Этот человек, разумеется, не мог знать, что Стас живет в квартире у Али, но даже если бы он это знал, металлическая дверь надежно защищала аспиранта от каких-либо посягательств на его жизнь и здоровье.
— Наташенька, может, вам чайку сделать? — с чувством прошептал практикант, блестя круглыми стеклами очков. Никогда еще он не видел такой красивой девушки и теперь не упускал ни одной возможности побыть с ней рядом. У него даже ноги начинали потеть, когда он заходил в палату к Наташе Куницыной и видел длинные, роскошные, почти белые ее волосы и тонкое, худощавое лицо с красивыми бровями, слегка приподнятыми вверх, и пухлые губы, улыбающиеся только одной стороной, пока вторая половина лица была печальной, как у Пьеро…

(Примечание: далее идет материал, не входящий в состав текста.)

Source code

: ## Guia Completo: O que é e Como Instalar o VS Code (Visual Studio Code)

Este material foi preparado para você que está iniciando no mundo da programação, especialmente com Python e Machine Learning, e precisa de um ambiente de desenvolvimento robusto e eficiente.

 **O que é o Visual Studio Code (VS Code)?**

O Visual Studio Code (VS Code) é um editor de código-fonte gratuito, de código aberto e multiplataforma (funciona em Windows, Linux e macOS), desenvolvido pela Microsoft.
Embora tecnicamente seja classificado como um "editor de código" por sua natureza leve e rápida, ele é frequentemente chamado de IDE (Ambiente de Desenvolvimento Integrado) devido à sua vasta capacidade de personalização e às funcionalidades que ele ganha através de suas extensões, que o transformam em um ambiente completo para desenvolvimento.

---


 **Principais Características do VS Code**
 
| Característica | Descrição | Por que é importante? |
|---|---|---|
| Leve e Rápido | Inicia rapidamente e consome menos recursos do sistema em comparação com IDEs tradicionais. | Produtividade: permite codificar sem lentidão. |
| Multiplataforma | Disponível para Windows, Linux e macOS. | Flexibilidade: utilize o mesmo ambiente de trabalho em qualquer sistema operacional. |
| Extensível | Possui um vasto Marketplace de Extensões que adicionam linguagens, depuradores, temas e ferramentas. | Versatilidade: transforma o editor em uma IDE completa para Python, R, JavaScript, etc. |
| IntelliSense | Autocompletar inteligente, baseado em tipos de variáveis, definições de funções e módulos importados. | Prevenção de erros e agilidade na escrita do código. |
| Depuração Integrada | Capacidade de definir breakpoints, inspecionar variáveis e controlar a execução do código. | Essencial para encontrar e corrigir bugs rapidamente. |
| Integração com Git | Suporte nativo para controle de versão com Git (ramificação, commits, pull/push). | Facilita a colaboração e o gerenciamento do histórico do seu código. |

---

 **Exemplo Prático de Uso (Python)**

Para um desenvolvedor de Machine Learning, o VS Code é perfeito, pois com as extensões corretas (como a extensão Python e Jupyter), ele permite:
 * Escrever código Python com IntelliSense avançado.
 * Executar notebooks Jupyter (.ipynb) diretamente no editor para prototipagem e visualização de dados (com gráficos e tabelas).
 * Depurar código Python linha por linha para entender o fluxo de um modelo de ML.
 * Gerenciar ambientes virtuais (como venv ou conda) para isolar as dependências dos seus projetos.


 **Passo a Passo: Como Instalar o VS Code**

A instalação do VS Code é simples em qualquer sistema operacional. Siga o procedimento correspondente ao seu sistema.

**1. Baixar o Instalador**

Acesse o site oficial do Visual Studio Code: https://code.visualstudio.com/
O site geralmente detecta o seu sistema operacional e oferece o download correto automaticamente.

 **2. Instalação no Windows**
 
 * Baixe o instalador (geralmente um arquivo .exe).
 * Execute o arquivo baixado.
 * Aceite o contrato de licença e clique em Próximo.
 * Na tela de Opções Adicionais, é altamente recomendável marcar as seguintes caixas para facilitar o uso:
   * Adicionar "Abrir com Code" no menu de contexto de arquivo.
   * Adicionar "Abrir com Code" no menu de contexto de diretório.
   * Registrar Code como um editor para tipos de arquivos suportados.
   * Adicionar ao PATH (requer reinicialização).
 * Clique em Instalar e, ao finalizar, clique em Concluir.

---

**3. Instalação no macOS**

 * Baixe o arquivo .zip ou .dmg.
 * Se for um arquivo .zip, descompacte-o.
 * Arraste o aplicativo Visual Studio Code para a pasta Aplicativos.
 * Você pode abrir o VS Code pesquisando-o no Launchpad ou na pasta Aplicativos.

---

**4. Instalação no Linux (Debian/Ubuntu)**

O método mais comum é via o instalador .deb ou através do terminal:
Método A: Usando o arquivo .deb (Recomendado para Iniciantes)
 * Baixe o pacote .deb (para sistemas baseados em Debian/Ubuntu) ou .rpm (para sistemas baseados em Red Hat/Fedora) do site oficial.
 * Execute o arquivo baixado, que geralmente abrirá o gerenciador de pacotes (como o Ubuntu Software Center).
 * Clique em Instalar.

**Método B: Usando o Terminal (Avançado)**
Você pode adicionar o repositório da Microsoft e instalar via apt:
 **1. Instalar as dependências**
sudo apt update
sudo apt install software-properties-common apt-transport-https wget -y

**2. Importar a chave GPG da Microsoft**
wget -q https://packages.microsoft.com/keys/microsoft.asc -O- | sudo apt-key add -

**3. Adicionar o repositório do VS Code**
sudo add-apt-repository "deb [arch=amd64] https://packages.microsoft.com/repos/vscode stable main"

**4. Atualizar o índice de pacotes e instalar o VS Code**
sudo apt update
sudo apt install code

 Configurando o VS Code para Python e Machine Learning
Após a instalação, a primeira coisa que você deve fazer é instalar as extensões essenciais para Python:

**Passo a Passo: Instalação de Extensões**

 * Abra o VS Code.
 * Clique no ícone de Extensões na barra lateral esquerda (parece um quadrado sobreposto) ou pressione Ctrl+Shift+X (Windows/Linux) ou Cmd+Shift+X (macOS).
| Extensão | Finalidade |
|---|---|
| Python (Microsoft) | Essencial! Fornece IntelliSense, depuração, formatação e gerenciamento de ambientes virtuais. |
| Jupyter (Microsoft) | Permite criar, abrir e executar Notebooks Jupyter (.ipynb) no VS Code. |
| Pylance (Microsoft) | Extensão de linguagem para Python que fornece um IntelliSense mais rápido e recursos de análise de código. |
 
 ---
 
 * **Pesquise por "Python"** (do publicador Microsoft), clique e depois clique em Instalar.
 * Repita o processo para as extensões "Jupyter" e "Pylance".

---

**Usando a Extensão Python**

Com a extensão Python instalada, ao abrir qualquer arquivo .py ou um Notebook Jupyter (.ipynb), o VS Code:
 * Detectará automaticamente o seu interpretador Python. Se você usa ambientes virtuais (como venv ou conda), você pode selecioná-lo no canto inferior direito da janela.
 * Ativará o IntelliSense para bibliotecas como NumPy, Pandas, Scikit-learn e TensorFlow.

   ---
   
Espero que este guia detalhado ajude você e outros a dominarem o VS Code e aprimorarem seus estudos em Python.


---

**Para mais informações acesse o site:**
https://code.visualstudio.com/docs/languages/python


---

— Спасибо, Сережа, принеси, если тебе не трудно, — согласилась девушка. Ее шея все еще сильно болела, а еще сильнее болели ребра. Но едва Наташа вспоминала, какое лицо было у Стручкова, когда она атаковала его зонтиком и как колошматила перевозбудившегося профессора, губы сами собой расплывались в улыбке. Правда, Стручков тоже оказался крепким бойцом, поэтому в долгу не остался.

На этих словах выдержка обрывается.